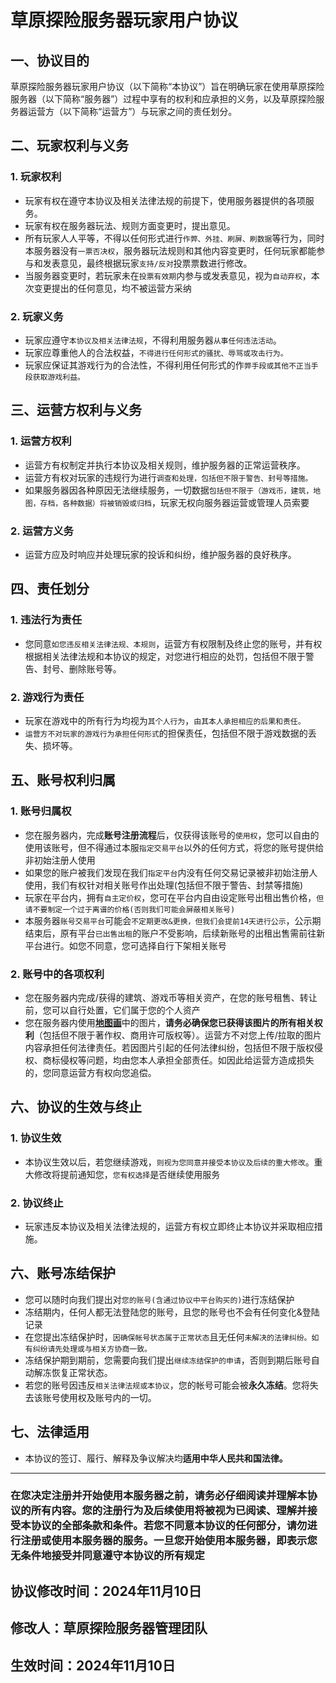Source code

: # 草原探险服务器玩家用户协议

## 一、协议目的

草原探险服务器玩家用户协议（以下简称“本协议”）旨在明确玩家在使用草原探险服务器（以下简称“服务器”）过程中享有的权利和应承担的义务，以及草原探险服务器运营方（以下简称“运营方”）与玩家之间的责任划分。

## 二、玩家权利与义务

### 1. 玩家权利

- 玩家有权在遵守本协议及相关法律法规的前提下，使用服务器提供的各项服务。
- 玩家有权在服务器玩法、规则方面变更时，提出意见。
- 所有玩家人人平等，不得以任何形式进行`作弊、外挂、刷屏、刷数据`等行为，同时本服务器没有`一票否决权`，服务器玩法规则和其他内容变更时，任何玩家都能参与和发表意见，最终根据玩家`支持/反对`投票票数进行修改。
- 当服务器变更时，若玩家未在`投票有效期`内参与或发表意见，视为`自动弃权`，本次变更提出的任何意见，均不被运营方采纳


### 2. 玩家义务

- 玩家应遵守`本协议及相关法律法规`，不得利用服务器`从事任何违法活动`。
- 玩家应尊重他人的合法权益，`不得进行任何形式的骚扰、辱骂或攻击行为。`
- 玩家应保证其游戏行为的合法性，不得利用任何形式的作`弊手段或其他不正当手段获取游戏利益。`

## 三、运营方权利与义务

### 1. 运营方权利

- 运营方有权制定并执行本协议及相关规则，维护服务器的正常运营秩序。
- 运营方有权对玩家的违规行为进行`调查和处理，包括但不限于警告、封号等措施。`
- 如果服务器因各种原因无法继续服务，一切数据`包括但不限于（游戏币，建筑，地图，存档，各种数据）将被销毁或归档`，玩家无权向服务器运营或管理人员索要

### 2. 运营方义务

- 运营方应及时响应并处理玩家的投诉和纠纷，维护服务器的良好秩序。

## 四、责任划分

### 1. 违法行为责任

- 您同意`如您违反相关法律法规、本规则`，运营方有权限制及终止您的账号，并有权根据相关法律法规和本协议的规定，对您进行相应的处罚，包括但不限于警告、封号、删除账号等。

### 2. 游戏行为责任

- 玩家在游戏中的所有行为均视为`其个人行为`，`由其本人承担相应的后果和责任。`
- `运营方不对玩家的游戏行为承担任何形式`的担保责任，包括但不限于游戏数据的丢失、损坏等。

## 五、账号权利归属
### 1. 账号归属权

- 您在服务器内，完成**账号注册流程**后，仅获得该账号的`使用权`，您可以自由的使用该账号，但不得通过本服`指定交易平台`以外的任何方式，将您的账号提供给非初始注册人使用
- 如果您的账户被我们发现在我们`指定平台`内没有任何交易记录被非初始注册人使用，我们有权针对相关账号作出处理(包括但不限于警告、封禁等措施)
- 玩家在平台内，拥有`自主定价权`，您可在平台内自由设定账号出租出售价格，`但请不要制定一个过于离谱的价格(否则我们可能会屏蔽相关账号)`
- 本服务器`账号交易平台`可能会`不定期更改&更换，但我们会提前14天进行公示`，公示期结束后，原有平台`已出售出租`的账户不受影响，后续新账号的出租出售需前往新平台进行。如您不同意，您可选择自行下架相关账号

### 2. 账号中的各项权利
- 您在服务器内完成/获得的建筑、游戏币等相关资产，在您的账号租售、转让前，您可以自行处置，它们属于您的个人资产
- 您在服务器内使用[**地图画**](map.md)中的图片，**请务必确保您已获得该图片的所有相关权利**（包括但不限于著作权、商用许可版权等）。运营方不对您上传/拉取的图片内容承担任何法律责任。若因图片引起的任何法律纠纷，包括但不限于版权侵权、商标侵权等问题，均由您本人承担全部责任。如因此给运营方造成损失的，您同意运营方有权向您追偿。


## 六、协议的生效与终止

### 1. 协议生效

- 本协议生效以后，若您继续游戏，`则视为您同意并接受本协议及后续的重大修改`。重大修改将提前通知您，`您有权选择`是否继续使用服务

### 2. 协议终止

- 玩家违反本协议及相关法律法规的，运营方有权立即终止本协议并采取相应措施。

## 六、账号冻结保护
- 您可以随时向我们提出对`您的账号(含通过协议中平台购买的)`进行冻结保护
- 冻结期内，任何人都无法登陆您的账号，且您的账号也不会有任何变化&登陆记录
- 在您提出冻结保护时，`因确保帐号状态属于正常状态`且无任何`未解决的法律纠纷。如有纠纷请先处理或与相关方协商一致。`
- 冻结保护期到期前，您需要向我们提出`继续冻结保护的申请`，否则到期后账号自动解冻恢复正常状态。
- 若您的账号因违反`相关法律法规或本协议`，您的帐号可能会被**永久冻结**。您将失去该账号使用权及账号内的一切。

 ## 七、法律适用

- 本协议的签订、履行、解释及争议解决均**适用中华人民共和国法律。**

---

### **在您决定注册并开始使用本服务器之前，请务必仔细阅读并理解本协议的所有内容。您的注册行为及后续使用将被视为已阅读、理解并接受本协议的全部条款和条件。若您不同意本协议的任何部分，请勿进行注册或使用本服务器的服务。一旦您开始使用本服务器，即表示您无条件地接受并同意遵守本协议的所有规定**

## 协议修改时间：2024年11月10日
## 修改人：草原探险服务器管理团队
## 生效时间：2024年11月10日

[Exercise]
Pictures stay out; everything else in the records gets copied exactly.

[Worked solution]
Source code

: # 草原探险服务器玩家用户协议

## 一、协议目的

草原探险服务器玩家用户协议（以下简称“本协议”）旨在明确玩家在使用草原探险服务器（以下简称“服务器”）过程中享有的权利和应承担的义务，以及草原探险服务器运营方（以下简称“运营方”）与玩家之间的责任划分。

## 二、玩家权利与义务

### 1. 玩家权利

- 玩家有权在遵守本协议及相关法律法规的前提下，使用服务器提供的各项服务。
- 玩家有权在服务器玩法、规则方面变更时，提出意见。
- 所有玩家人人平等，不得以任何形式进行`作弊、外挂、刷屏、刷数据`等行为，同时本服务器没有`一票否决权`，服务器玩法规则和其他内容变更时，任何玩家都能参与和发表意见，最终根据玩家`支持/反对`投票票数进行修改。
- 当服务器变更时，若玩家未在`投票有效期`内参与或发表意见，视为`自动弃权`，本次变更提出的任何意见，均不被运营方采纳


### 2. 玩家义务

- 玩家应遵守`本协议及相关法律法规`，不得利用服务器`从事任何违法活动`。
- 玩家应尊重他人的合法权益，`不得进行任何形式的骚扰、辱骂或攻击行为。`
- 玩家应保证其游戏行为的合法性，不得利用任何形式的作`弊手段或其他不正当手段获取游戏利益。`

## 三、运营方权利与义务

### 1. 运营方权利

- 运营方有权制定并执行本协议及相关规则，维护服务器的正常运营秩序。
- 运营方有权对玩家的违规行为进行`调查和处理，包括但不限于警告、封号等措施。`
- 如果服务器因各种原因无法继续服务，一切数据`包括但不限于（游戏币，建筑，地图，存档，各种数据）将被销毁或归档`，玩家无权向服务器运营或管理人员索要

### 2. 运营方义务

- 运营方应及时响应并处理玩家的投诉和纠纷，维护服务器的良好秩序。

## 四、责任划分

### 1. 违法行为责任

- 您同意`如您违反相关法律法规、本规则`，运营方有权限制及终止您的账号，并有权根据相关法律法规和本协议的规定，对您进行相应的处罚，包括但不限于警告、封号、删除账号等。

### 2. 游戏行为责任

- 玩家在游戏中的所有行为均视为`其个人行为`，`由其本人承担相应的后果和责任。`
- `运营方不对玩家的游戏行为承担任何形式`的担保责任，包括但不限于游戏数据的丢失、损坏等。

## 五、账号权利归属
### 1. 账号归属权

- 您在服务器内，完成**账号注册流程**后，仅获得该账号的`使用权`，您可以自由的使用该账号，但不得通过本服`指定交易平台`以外的任何方式，将您的账号提供给非初始注册人使用
- 如果您的账户被我们发现在我们`指定平台`内没有任何交易记录被非初始注册人使用，我们有权针对相关账号作出处理(包括但不限于警告、封禁等措施)
- 玩家在平台内，拥有`自主定价权`，您可在平台内自由设定账号出租出售价格，`但请不要制定一个过于离谱的价格(否则我们可能会屏蔽相关账号)`
- 本服务器`账号交易平台`可能会`不定期更改&更换，但我们会提前14天进行公示`，公示期结束后，原有平台`已出售出租`的账户不受影响，后续新账号的出租出售需前往新平台进行。如您不同意，您可选择自行下架相关账号

### 2. 账号中的各项权利
- 您在服务器内完成/获得的建筑、游戏币等相关资产，在您的账号租售、转让前，您可以自行处置，它们属于您的个人资产
- 您在服务器内使用[**地图画**](map.md)中的图片，**请务必确保您已获得该图片的所有相关权利**（包括但不限于著作权、商用许可版权等）。运营方不对您上传/拉取的图片内容承担任何法律责任。若因图片引起的任何法律纠纷，包括但不限于版权侵权、商标侵权等问题，均由您本人承担全部责任。如因此给运营方造成损失的，您同意运营方有权向您追偿。


## 六、协议的生效与终止

### 1. 协议生效

- 本协议生效以后，若您继续游戏，`则视为您同意并接受本协议及后续的重大修改`。重大修改将提前通知您，`您有权选择`是否继续使用服务

### 2. 协议终止

- 玩家违反本协议及相关法律法规的，运营方有权立即终止本协议并采取相应措施。

## 六、账号冻结保护
- 您可以随时向我们提出对`您的账号(含通过协议中平台购买的)`进行冻结保护
- 冻结期内，任何人都无法登陆您的账号，且您的账号也不会有任何变化&登陆记录
- 在您提出冻结保护时，`因确保帐号状态属于正常状态`且无任何`未解决的法律纠纷。如有纠纷请先处理或与相关方协商一致。`
- 冻结保护期到期前，您需要向我们提出`继续冻结保护的申请`，否则到期后账号自动解冻恢复正常状态。
- 若您的账号因违反`相关法律法规或本协议`，您的帐号可能会被**永久冻结**。您将失去该账号使用权及账号内的一切。

 ## 七、法律适用

- 本协议的签订、履行、解释及争议解决均**适用中华人民共和国法律。**

---

### **在您决定注册并开始使用本服务器之前，请务必仔细阅读并理解本协议的所有内容。您的注册行为及后续使用将被视为已阅读、理解并接受本协议的全部条款和条件。若您不同意本协议的任何部分，请勿进行注册或使用本服务器的服务。一旦您开始使用本服务器，即表示您无条件地接受并同意遵守本协议的所有规定**

## 协议修改时间：2024年11月10日
## 修改人：草原探险服务器管理团队
## 生效时间：2024年11月10日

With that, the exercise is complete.